== What to work on ==
Restate the material below word for word, from its first line to its last.
——
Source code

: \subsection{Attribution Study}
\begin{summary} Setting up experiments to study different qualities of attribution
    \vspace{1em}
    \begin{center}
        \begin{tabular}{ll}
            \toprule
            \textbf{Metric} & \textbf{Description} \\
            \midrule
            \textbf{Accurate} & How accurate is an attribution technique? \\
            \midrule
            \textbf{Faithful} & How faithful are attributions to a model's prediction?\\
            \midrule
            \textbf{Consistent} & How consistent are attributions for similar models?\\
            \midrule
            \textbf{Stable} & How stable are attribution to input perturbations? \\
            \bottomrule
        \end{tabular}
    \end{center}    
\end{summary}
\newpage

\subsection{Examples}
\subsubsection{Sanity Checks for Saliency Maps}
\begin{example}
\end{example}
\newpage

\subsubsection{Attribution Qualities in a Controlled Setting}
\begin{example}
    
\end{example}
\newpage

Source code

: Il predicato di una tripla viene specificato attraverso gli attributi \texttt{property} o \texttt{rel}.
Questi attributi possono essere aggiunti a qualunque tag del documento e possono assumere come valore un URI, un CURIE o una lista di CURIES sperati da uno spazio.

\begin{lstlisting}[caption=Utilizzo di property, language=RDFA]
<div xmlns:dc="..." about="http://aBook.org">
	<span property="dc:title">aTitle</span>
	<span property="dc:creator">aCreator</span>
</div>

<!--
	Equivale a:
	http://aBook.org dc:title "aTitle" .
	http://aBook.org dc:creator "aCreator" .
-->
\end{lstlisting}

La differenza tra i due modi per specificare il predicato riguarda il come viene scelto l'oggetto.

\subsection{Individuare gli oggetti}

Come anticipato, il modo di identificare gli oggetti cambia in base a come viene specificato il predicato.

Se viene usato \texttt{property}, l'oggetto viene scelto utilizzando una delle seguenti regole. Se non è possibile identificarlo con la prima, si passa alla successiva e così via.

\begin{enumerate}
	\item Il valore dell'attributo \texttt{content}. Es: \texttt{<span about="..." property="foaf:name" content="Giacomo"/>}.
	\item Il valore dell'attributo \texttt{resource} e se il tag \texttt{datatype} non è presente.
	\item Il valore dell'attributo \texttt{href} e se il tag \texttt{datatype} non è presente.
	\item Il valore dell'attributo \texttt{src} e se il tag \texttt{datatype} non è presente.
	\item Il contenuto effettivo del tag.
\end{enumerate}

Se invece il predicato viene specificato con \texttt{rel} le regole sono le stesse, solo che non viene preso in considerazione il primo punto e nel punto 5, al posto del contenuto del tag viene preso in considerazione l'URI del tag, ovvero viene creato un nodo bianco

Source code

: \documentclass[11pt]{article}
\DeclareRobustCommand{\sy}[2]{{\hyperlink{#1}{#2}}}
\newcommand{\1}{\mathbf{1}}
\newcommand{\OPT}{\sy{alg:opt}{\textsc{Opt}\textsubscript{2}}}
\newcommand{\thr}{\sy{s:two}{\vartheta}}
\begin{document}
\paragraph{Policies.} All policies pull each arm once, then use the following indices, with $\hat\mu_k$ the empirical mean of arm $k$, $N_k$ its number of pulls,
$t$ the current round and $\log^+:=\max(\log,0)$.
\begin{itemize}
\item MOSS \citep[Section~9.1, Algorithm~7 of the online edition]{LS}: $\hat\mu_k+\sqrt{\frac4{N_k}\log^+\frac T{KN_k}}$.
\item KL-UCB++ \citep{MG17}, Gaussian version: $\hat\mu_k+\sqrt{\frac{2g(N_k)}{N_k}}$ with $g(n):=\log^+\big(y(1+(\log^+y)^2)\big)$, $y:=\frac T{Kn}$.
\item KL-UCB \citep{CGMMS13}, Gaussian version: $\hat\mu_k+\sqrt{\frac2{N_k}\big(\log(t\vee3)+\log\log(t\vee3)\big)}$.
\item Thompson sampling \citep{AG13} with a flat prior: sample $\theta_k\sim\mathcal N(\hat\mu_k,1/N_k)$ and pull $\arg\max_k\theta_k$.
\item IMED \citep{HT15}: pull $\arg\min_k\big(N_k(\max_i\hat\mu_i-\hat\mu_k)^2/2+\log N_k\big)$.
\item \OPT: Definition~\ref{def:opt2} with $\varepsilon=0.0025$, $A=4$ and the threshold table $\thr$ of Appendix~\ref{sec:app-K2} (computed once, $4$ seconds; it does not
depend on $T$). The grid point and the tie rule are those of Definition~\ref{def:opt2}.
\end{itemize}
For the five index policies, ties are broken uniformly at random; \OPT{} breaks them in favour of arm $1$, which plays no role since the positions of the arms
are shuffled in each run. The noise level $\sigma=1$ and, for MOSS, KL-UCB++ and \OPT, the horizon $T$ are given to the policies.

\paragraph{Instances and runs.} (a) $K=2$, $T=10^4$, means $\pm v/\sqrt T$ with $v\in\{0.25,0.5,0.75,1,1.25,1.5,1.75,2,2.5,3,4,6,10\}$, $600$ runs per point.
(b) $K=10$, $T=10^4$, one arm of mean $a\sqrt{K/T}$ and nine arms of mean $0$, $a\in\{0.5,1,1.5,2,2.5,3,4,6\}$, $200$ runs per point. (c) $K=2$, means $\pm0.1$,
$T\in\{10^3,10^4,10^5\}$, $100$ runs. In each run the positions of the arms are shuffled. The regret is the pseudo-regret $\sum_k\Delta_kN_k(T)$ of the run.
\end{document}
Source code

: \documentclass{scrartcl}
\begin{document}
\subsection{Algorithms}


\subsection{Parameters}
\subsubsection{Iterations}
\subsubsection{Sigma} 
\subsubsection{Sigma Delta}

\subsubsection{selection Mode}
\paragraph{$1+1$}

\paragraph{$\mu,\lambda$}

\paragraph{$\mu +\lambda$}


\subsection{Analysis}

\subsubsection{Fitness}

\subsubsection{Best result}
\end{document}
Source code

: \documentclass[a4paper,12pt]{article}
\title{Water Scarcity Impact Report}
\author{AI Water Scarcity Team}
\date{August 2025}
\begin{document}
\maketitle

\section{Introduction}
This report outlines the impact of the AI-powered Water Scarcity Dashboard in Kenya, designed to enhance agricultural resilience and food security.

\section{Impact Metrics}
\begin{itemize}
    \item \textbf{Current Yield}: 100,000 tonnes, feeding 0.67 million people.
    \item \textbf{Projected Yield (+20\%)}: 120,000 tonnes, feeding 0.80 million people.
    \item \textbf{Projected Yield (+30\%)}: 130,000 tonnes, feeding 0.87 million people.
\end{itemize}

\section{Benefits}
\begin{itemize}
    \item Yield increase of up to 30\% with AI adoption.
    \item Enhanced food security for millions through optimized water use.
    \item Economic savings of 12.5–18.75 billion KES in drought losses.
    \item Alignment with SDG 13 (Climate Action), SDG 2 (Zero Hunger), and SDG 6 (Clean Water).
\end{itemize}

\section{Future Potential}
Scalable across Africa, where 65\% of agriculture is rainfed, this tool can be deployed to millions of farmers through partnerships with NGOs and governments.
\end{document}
——
== Task solution ==
Source code

: \subsection{Attribution Study}
\begin{summary} Setting up experiments to study different qualities of attribution
    \vspace{1em}
    \begin{center}
        \begin{tabular}{ll}
            \toprule
            \textbf{Metric} & \textbf{Description} \\
            \midrule
            \textbf{Accurate} & How accurate is an attribution technique? \\
            \midrule
            \textbf{Faithful} & How faithful are attributions to a model's prediction?\\
            \midrule
            \textbf{Consistent} & How consistent are attributions for similar models?\\
            \midrule
            \textbf{Stable} & How stable are attribution to input perturbations? \\
            \bottomrule
        \end{tabular}
    \end{center}    
\end{summary}
\newpage

\subsection{Examples}
\subsubsection{Sanity Checks for Saliency Maps}
\begin{example}
\end{example}
\newpage

\subsubsection{Attribution Qualities in a Controlled Setting}
\begin{example}
    
\end{example}
\newpage

Source code

: Il predicato di una tripla viene specificato attraverso gli attributi \texttt{property} o \texttt{rel}.
Questi attributi possono essere aggiunti a qualunque tag del documento e possono assumere come valore un URI, un CURIE o una lista di CURIES sperati da uno spazio.

\begin{lstlisting}[caption=Utilizzo di property, language=RDFA]
<div xmlns:dc="..." about="http://aBook.org">
	<span property="dc:title">aTitle</span>
	<span property="dc:creator">aCreator</span>
</div>

<!--
	Equivale a:
	http://aBook.org dc:title "aTitle" .
	http://aBook.org dc:creator "aCreator" .
-->
\end{lstlisting}

La differenza tra i due modi per specificare il predicato riguarda il come viene scelto l'oggetto.

\subsection{Individuare gli oggetti}

Come anticipato, il modo di identificare gli oggetti cambia in base a come viene specificato il predicato.

Se viene usato \texttt{property}, l'oggetto viene scelto utilizzando una delle seguenti regole. Se non è possibile identificarlo con la prima, si passa alla successiva e così via.

\begin{enumerate}
	\item Il valore dell'attributo \texttt{content}. Es: \texttt{<span about="..." property="foaf:name" content="Giacomo"/>}.
	\item Il valore dell'attributo \texttt{resource} e se il tag \texttt{datatype} non è presente.
	\item Il valore dell'attributo \texttt{href} e se il tag \texttt{datatype} non è presente.
	\item Il valore dell'attributo \texttt{src} e se il tag \texttt{datatype} non è presente.
	\item Il contenuto effettivo del tag.
\end{enumerate}

Se invece il predicato viene specificato con \texttt{rel} le regole sono le stesse, solo che non viene preso in considerazione il primo punto e nel punto 5, al posto del contenuto del tag viene preso in considerazione l'URI del tag, ovvero viene creato un nodo bianco

Source code

: \documentclass[11pt]{article}
\DeclareRobustCommand{\sy}[2]{{\hyperlink{#1}{#2}}}
\newcommand{\1}{\mathbf{1}}
\newcommand{\OPT}{\sy{alg:opt}{\textsc{Opt}\textsubscript{2}}}
\newcommand{\thr}{\sy{s:two}{\vartheta}}
\begin{document}
\paragraph{Policies.} All policies pull each arm once, then use the following indices, with $\hat\mu_k$ the empirical mean of arm $k$, $N_k$ its number of pulls,
$t$ the current round and $\log^+:=\max(\log,0)$.
\begin{itemize}
\item MOSS \citep[Section~9.1, Algorithm~7 of the online edition]{LS}: $\hat\mu_k+\sqrt{\frac4{N_k}\log^+\frac T{KN_k}}$.
\item KL-UCB++ \citep{MG17}, Gaussian version: $\hat\mu_k+\sqrt{\frac{2g(N_k)}{N_k}}$ with $g(n):=\log^+\big(y(1+(\log^+y)^2)\big)$, $y:=\frac T{Kn}$.
\item KL-UCB \citep{CGMMS13}, Gaussian version: $\hat\mu_k+\sqrt{\frac2{N_k}\big(\log(t\vee3)+\log\log(t\vee3)\big)}$.
\item Thompson sampling \citep{AG13} with a flat prior: sample $\theta_k\sim\mathcal N(\hat\mu_k,1/N_k)$ and pull $\arg\max_k\theta_k$.
\item IMED \citep{HT15}: pull $\arg\min_k\big(N_k(\max_i\hat\mu_i-\hat\mu_k)^2/2+\log N_k\big)$.
\item \OPT: Definition~\ref{def:opt2} with $\varepsilon=0.0025$, $A=4$ and the threshold table $\thr$ of Appendix~\ref{sec:app-K2} (computed once, $4$ seconds; it does not
depend on $T$). The grid point and the tie rule are those of Definition~\ref{def:opt2}.
\end{itemize}
For the five index policies, ties are broken uniformly at random; \OPT{} breaks them in favour of arm $1$, which plays no role since the positions of the arms
are shuffled in each run. The noise level $\sigma=1$ and, for MOSS, KL-UCB++ and \OPT, the horizon $T$ are given to the policies.

\paragraph{Instances and runs.} (a) $K=2$, $T=10^4$, means $\pm v/\sqrt T$ with $v\in\{0.25,0.5,0.75,1,1.25,1.5,1.75,2,2.5,3,4,6,10\}$, $600$ runs per point.
(b) $K=10$, $T=10^4$, one arm of mean $a\sqrt{K/T}$ and nine arms of mean $0$, $a\in\{0.5,1,1.5,2,2.5,3,4,6\}$, $200$ runs per point. (c) $K=2$, means $\pm0.1$,
$T\in\{10^3,10^4,10^5\}$, $100$ runs. In each run the positions of the arms are shuffled. The regret is the pseudo-regret $\sum_k\Delta_kN_k(T)$ of the run.
\end{document}
Source code

: \documentclass{scrartcl}
\begin{document}
\subsection{Algorithms}


\subsection{Parameters}
\subsubsection{Iterations}
\subsubsection{Sigma} 
\subsubsection{Sigma Delta}

\subsubsection{selection Mode}
\paragraph{$1+1$}

\paragraph{$\mu,\lambda$}

\paragraph{$\mu +\lambda$}


\subsection{Analysis}

\subsubsection{Fitness}

\subsubsection{Best result}
\end{document}
Source code

: \documentclass[a4paper,12pt]{article}
\title{Water Scarcity Impact Report}
\author{AI Water Scarcity Team}
\date{August 2025}
\begin{document}
\maketitle

\section{Introduction}
This report outlines the impact of the AI-powered Water Scarcity Dashboard in Kenya, designed to enhance agricultural resilience and food security.

\section{Impact Metrics}
\begin{itemize}
    \item \textbf{Current Yield}: 100,000 tonnes, feeding 0.67 million people.
    \item \textbf{Projected Yield (+20\%)}: 120,000 tonnes, feeding 0.80 million people.
    \item \textbf{Projected Yield (+30\%)}: 130,000 tonnes, feeding 0.87 million people.
\end{itemize}

\section{Benefits}
\begin{itemize}
    \item Yield increase of up to 30\% with AI adoption.
    \item Enhanced food security for millions through optimized water use.
    \item Economic savings of 12.5–18.75 billion KES in drought losses.
    \item Alignment with SDG 13 (Climate Action), SDG 2 (Zero Hunger), and SDG 6 (Clean Water).
\end{itemize}

\section{Future Potential}
Scalable across Africa, where 65\% of agriculture is rainfed, this tool can be deployed to millions of farmers through partnerships with NGOs and governments.
\end{document}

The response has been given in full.